Operational responsibility for public health services falls on a grid of actors at the regional and local level. At the regional level, public health directorates within the regional authorities include health prevention and promotion departments, with competences such as the implementation of programmes for immunization and preventive medicine, mother and child care, chronic ailments, illnesses not easily susceptible to treatment and health education activities. At the local level, municipalities are responsible for running several prevention and promotion programmes within primary care through municipal health clinics, open care centres for the elderly and public infant and child care centres; they also provide care for vulnerable population groups.
A Central Laboratory for Public Health, a number of regional laboratories for public health (part of PEDYs) and the public health and hygiene laboratories that operate in medical schools and in a number of selected public hospitals are designated as reference centres for various diseases, such as HIV, hepatitis, salmonella, parasitic diseases and tropical diseases. Greece also participates in several European networks for public health, including the Epidemiological Surveillance Network, the European Legionnaires’ disease Surveillance Network, a surveillance network for meningococcal disease, the European Tuberculosis Surveillance Network and Euro-HIV.
Starting in May 2016, the Ministry of Health and KEELPNO developed a system for epidemiological surveillance in first reception centres hosting refugees coming from Asia, with daily collection of epidemiological data for selected conditions. In addition, contracted NGOs offering services to first reception centres now collect migrant health data through individual health information, organization of patient files and registration of the provided medical services (WHO Regional Office for Europe, 2015).
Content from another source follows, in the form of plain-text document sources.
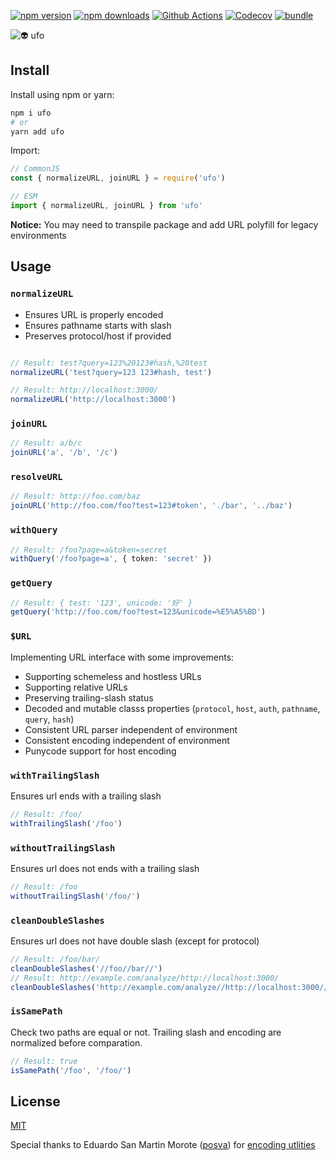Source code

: [![npm version][npm-version-src]][npm-version-href]
[![npm downloads][npm-downloads-src]][npm-downloads-href]
[![Github Actions][github-actions-src]][github-actions-href]
[![Codecov][codecov-src]][codecov-href]
[![bundle][bundle-src]][bundle-href]

![👽 ufo](.github/banner.svg)

## Install

Install using npm or yarn:

```bash
npm i ufo
# or
yarn add ufo
```

Import:

```js
// CommonJS
const { normalizeURL, joinURL } = require('ufo')

// ESM
import { normalizeURL, joinURL } from 'ufo'
```

**Notice:** You may need to transpile package and add URL polyfill for legacy environments

## Usage

### `normalizeURL`

- Ensures URL is properly encoded
- Ensures pathname starts with slash
- Preserves protocol/host if provided

```ts

// Result: test?query=123%20123#hash,%20test
normalizeURL('test?query=123 123#hash, test')

// Result: http://localhost:3000/
normalizeURL('http://localhost:3000')
```

### `joinURL`

```ts
// Result: a/b/c
joinURL('a', '/b', '/c')
```

### `resolveURL`

```ts
// Result: http://foo.com/baz
joinURL('http://foo.com/foo?test=123#token', './bar', '../baz')
```

### `withQuery`

```ts
// Result: /foo?page=a&token=secret
withQuery('/foo?page=a', { token: 'secret' })
```

### `getQuery`

```ts
// Result: { test: '123', unicode: '好' }
getQuery('http://foo.com/foo?test=123&unicode=%E5%A5%BD')
```

### `$URL`

Implementing URL interface with some improvements:

- Supporting schemeless and hostless URLs
- Supporting relative URLs
- Preserving trailing-slash status
- Decoded and mutable classs properties (`protocol`, `host`, `auth`, `pathname`, `query`, `hash`)
- Consistent URL parser independent of environment
- Consistent encoding independent of environment
- Punycode support for host encoding

### `withTrailingSlash`

Ensures url ends with a trailing slash

```ts
// Result: /foo/
withTrailingSlash('/foo')
```

### `withoutTrailingSlash`

Ensures url does not ends with a trailing slash

```ts
// Result: /foo
withoutTrailingSlash('/foo/')
```

### `cleanDoubleSlashes`

Ensures url does not have double slash (except for protocol)

```ts
// Result: /foo/bar/
cleanDoubleSlashes('//foo//bar//')
// Result: http://example.com/analyze/http://localhost:3000/
cleanDoubleSlashes('http://example.com/analyze//http://localhost:3000//')
```

### `isSamePath`

Check two paths are equal or not. Trailing slash and encoding are normalized before comparation.

```ts
// Result: true
isSamePath('/foo', '/foo/')
```

## License

[MIT](./LICENSE)

Special thanks to Eduardo San Martin Morote ([posva](https://github.com/posva)) for [encoding utlities](https://github.com/vuejs/vue-router-next/blob/v4.0.1/src/encoding.ts)

<!-- Badges -->
[npm-version-src]: https://img.shields.io/npm/v/ufo?style=flat-square
[npm-version-href]: https://npmjs.com/package/ufo

[npm-downloads-src]: https://img.shields.io/npm/dm/ufo?style=flat-square
[npm-downloads-href]: https://npmjs.com/package/ufo

[github-actions-src]: https://img.shields.io/github/workflow/status/nuxt-contrib/ufo/ci/main?style=flat-square
[github-actions-href]: https://github.com/nuxt-contrib/ufo/actions?query=workflow%3Aci

[codecov-src]: https://img.shields.io/codecov/c/gh/nuxt-contrib/ufo/main?style=flat-square
[codecov-href]: https://codecov.io/gh/nuxt-contrib/ufo

[bundle-src]: https://img.shields.io/bundlephobia/minzip/ufo?style=flat-square
[bundle-href]: https://bundlephobia.com/result?p=ufo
Traditionally, public health services in Greece have taken a back seat in favour of the development of secondary health care services (Box5.1). Public health doctors have a low status within ESY and there have always been problems with their recruitment. Therefore, all levels of public health services are severely understaffed. Underscoring this situation, the first National Action Plan for Public Health (2008–2012), which was developed by ESYDY, was never implemented. The Plan emphasized 15 major health hazards (substance abuse, cancer, sexual health, diet and nutrition, alcohol consumption, cardiovascular diseases, environmental health, smoking, vehicle accidents, oral health, infectious diseases, travel health, rare diseases, HIV/AIDS, and antimicrobial resistance and nosocomial infections) (Ministry of Health and Social Solidarity, 2008). In addition, the lack of an official national prevention and screening programme has had negative effects on the population’s health (Chapter 7) (Panagoulopoulou et al., 2010; Trigoni et al., 2011).
Newly introduced Supervised Drug Use Areas aim to promote and protect the health of active drug users through a range of services. These include, specially designed areas for injecting, suitable equipment for the safe use of narcotics; information on how to prevent the spread of communicable diseases; emergency care in the case of overdose; outreach programmes; advise on the safe use of drugs; and access to a range of counseling, rehabilitative, medical and social services. This new initiative will be operated by Greece's Organization Against Drugs (OKANA), the Dependent Users Treatment and Rehabilitation Center (KETHEA), and the two psychiatric hospitals in Athens and Thessaloniki.
Ministerial Decision No D2a/oik.40101, Determination of the conditions and the prerequisites for the establishment and functioning of Supervised Drug Use Areas.